* **Required action**: The data below is to be written out exactly, with no pictures.

Saved entries
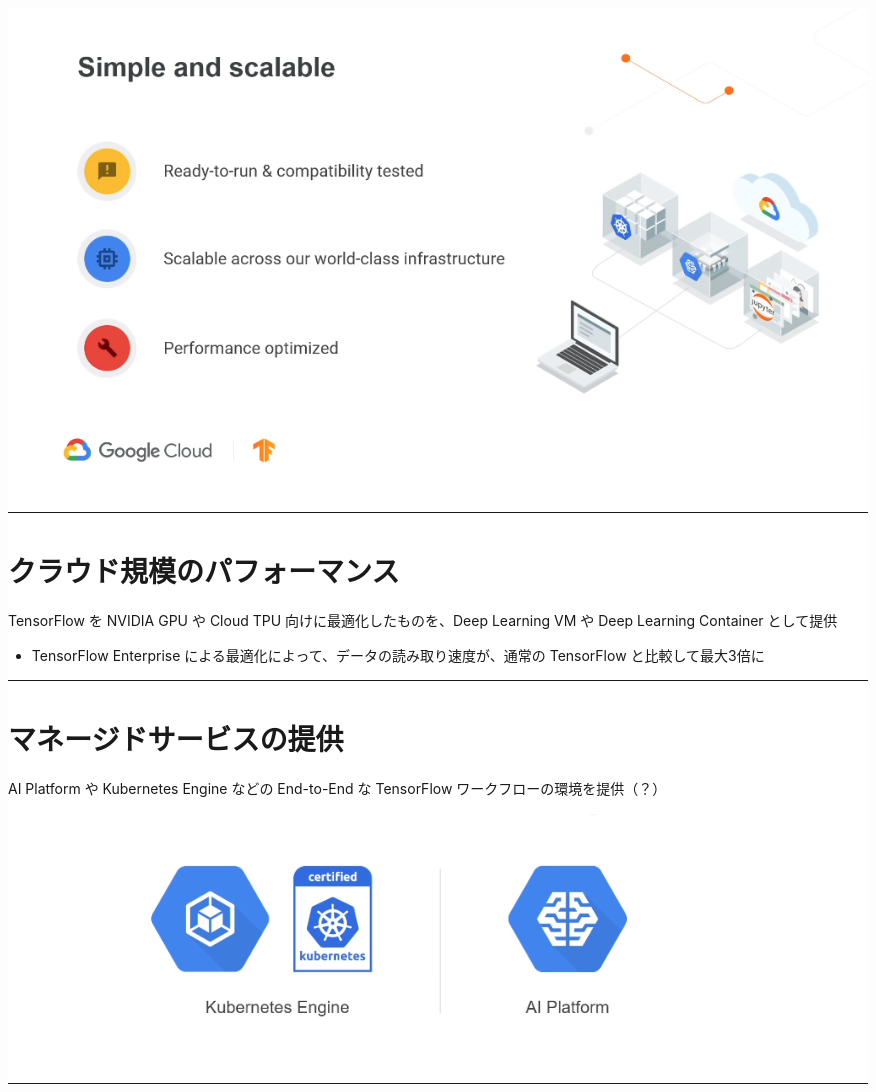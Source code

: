 ![bg](img/simple_scale.png)

---

# クラウド規模のパフォーマンス

TensorFlow を NVIDIA GPU や Cloud TPU 向けに最適化したものを、Deep Learning VM や Deep Learning Container として提供
  - TensorFlow Enterprise による最適化によって、データの読み取り速度が、通常の TensorFlow と比較して最大3倍に

---

# マネージドサービスの提供

AI Platform や Kubernetes Engine などの End-to-End な TensorFlow ワークフローの環境を提供（？）

![width:1920](img/managed.png)

---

* **Finished exercise**:
Source code

: ![bg](img/simple_scale.png)

---

# クラウド規模のパフォーマンス

TensorFlow を NVIDIA GPU や Cloud TPU 向けに最適化したものを、Deep Learning VM や Deep Learning Container として提供
  - TensorFlow Enterprise による最適化によって、データの読み取り速度が、通常の TensorFlow と比較して最大3倍に

---

# マネージドサービスの提供

AI Platform や Kubernetes Engine などの End-to-End な TensorFlow ワークフローの環境を提供（？）

![width:1920](img/managed.png)

---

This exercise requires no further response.